Participants 817 patients diagnosed with Alzheimer's disease, vascular or mixed dementia. Of these, 361 with valid cognitive scores were included for analysis, 85 CACE-I and 276 NoCACE-I.

Measurements Patients were included if the baseline and end-point (standardised at 6 months apart) Standardised Mini-Mental State Examination (SMMSE) or Quick Mild Cognitive Impairment (Qmci) scores were available. Patients with comorbid depression or other dementia subtypes were excluded.
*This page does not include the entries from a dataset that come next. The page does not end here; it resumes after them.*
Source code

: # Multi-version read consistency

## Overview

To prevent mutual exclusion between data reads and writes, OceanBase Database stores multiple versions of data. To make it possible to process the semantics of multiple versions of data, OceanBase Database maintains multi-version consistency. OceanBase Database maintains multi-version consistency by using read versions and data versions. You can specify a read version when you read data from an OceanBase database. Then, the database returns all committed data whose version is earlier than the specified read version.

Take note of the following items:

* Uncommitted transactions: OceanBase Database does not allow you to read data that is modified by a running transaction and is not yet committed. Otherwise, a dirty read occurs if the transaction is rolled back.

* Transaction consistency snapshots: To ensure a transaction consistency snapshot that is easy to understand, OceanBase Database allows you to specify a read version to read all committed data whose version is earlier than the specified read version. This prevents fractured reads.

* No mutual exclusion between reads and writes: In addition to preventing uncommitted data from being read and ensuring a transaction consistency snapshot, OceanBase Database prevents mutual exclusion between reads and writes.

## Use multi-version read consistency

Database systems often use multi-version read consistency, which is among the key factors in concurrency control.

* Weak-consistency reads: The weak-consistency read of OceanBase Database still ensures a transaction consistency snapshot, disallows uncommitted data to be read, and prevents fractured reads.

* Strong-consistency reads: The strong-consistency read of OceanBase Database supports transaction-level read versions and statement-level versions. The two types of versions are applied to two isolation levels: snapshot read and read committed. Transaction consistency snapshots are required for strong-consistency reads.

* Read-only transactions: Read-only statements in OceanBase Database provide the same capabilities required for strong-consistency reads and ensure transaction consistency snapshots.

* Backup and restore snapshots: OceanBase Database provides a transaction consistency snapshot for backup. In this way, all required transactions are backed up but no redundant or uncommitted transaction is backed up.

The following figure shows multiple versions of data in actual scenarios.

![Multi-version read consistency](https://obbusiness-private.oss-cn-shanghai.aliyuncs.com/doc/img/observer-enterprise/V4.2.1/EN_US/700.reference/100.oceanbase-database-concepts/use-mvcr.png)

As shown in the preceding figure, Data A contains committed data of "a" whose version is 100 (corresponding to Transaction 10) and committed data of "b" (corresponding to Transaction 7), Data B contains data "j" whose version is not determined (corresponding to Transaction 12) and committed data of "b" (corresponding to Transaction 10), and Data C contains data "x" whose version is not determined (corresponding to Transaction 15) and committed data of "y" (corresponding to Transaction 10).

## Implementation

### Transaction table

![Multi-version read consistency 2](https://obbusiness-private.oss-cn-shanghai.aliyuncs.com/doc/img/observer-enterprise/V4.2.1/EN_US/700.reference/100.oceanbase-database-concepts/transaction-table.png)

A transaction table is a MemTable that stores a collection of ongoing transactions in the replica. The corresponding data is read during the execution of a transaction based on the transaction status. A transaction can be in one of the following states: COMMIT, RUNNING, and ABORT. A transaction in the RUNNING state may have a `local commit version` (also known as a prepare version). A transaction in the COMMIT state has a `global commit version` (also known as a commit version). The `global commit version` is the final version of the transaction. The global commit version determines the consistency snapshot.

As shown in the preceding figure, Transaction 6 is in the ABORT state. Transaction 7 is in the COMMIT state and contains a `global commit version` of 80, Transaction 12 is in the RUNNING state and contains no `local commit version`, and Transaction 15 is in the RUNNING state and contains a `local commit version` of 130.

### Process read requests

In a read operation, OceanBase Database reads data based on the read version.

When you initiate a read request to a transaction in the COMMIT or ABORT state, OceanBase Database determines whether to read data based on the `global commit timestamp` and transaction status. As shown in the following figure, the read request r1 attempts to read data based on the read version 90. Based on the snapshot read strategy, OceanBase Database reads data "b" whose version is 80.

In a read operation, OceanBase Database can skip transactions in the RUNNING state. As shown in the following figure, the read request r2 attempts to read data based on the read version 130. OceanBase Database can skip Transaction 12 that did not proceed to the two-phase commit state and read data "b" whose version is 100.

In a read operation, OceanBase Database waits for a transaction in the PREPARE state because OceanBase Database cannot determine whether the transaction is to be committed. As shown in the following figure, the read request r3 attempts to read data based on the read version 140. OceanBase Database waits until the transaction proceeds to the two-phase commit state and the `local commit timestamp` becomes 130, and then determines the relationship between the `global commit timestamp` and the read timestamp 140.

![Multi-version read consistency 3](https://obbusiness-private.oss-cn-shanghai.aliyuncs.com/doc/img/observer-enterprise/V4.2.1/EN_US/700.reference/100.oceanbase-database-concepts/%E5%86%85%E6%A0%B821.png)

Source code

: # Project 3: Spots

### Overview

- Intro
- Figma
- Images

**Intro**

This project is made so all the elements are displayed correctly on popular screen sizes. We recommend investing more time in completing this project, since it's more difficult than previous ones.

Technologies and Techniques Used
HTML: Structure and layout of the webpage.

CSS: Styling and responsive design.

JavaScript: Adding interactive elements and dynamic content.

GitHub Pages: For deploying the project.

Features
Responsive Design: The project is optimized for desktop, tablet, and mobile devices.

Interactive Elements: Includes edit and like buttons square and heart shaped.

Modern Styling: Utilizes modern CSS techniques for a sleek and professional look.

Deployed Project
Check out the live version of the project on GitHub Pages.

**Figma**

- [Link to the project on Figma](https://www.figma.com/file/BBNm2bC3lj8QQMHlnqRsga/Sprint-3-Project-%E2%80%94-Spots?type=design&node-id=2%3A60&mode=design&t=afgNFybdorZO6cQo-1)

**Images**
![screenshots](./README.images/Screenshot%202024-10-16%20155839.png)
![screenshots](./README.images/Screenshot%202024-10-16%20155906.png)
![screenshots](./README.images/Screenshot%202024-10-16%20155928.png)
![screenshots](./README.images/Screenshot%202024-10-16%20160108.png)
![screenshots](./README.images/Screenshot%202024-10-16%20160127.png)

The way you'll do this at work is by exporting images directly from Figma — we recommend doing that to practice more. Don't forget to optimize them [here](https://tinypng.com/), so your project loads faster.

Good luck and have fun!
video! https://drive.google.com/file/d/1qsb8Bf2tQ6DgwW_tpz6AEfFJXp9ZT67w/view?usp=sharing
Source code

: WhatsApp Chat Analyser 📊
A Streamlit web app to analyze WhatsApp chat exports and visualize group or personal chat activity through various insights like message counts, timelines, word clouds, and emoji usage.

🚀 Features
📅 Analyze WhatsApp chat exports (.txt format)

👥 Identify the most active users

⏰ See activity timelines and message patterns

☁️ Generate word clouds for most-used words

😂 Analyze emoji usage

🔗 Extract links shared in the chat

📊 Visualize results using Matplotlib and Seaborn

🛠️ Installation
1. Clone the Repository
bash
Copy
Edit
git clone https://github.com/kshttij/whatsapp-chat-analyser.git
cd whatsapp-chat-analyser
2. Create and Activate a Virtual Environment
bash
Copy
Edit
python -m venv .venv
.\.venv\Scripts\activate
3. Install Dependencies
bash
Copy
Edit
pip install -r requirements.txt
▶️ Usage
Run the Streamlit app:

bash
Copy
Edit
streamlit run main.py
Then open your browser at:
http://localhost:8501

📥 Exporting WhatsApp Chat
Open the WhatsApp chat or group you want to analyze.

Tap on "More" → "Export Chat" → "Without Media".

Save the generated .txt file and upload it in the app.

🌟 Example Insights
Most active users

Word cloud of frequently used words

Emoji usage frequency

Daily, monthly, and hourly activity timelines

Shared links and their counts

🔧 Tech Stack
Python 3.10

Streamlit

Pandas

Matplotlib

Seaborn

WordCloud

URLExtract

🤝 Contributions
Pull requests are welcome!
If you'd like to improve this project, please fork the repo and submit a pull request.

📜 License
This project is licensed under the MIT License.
The average 6-month rates of change in scores were compared between CACE-I, NoCACE-I and NewCACE-I patients.

Results When the rate of decline was compared between groups, there was a significant difference in the median, 6-month rate of decline in Qmci scores between CACE-I (1.8 points) and NoCACE-I (2.1 points) patients (p=0.049), with similar, non-significant changes in SMMSE. Median SMMSE scores improved by 1.2 points in the first 6 months of CACE treatment (NewCACE-I), compared to a 0.8 point decline for the CACE-I (p=0.003) group and a 1 point decline for the NoCACE-I (p=0.001) group over the same period. Multivariate analysis, controlling for baseline characteristics, showed significant differences in the rates of decline, in SMMSE, between the three groups, p=0.002.

Conclusions Cognitive scores may improve in the first 6 months after CACE-I treatment and use of CACE-Is is associated with a reduced rate of cognitive decline in patients with dementia.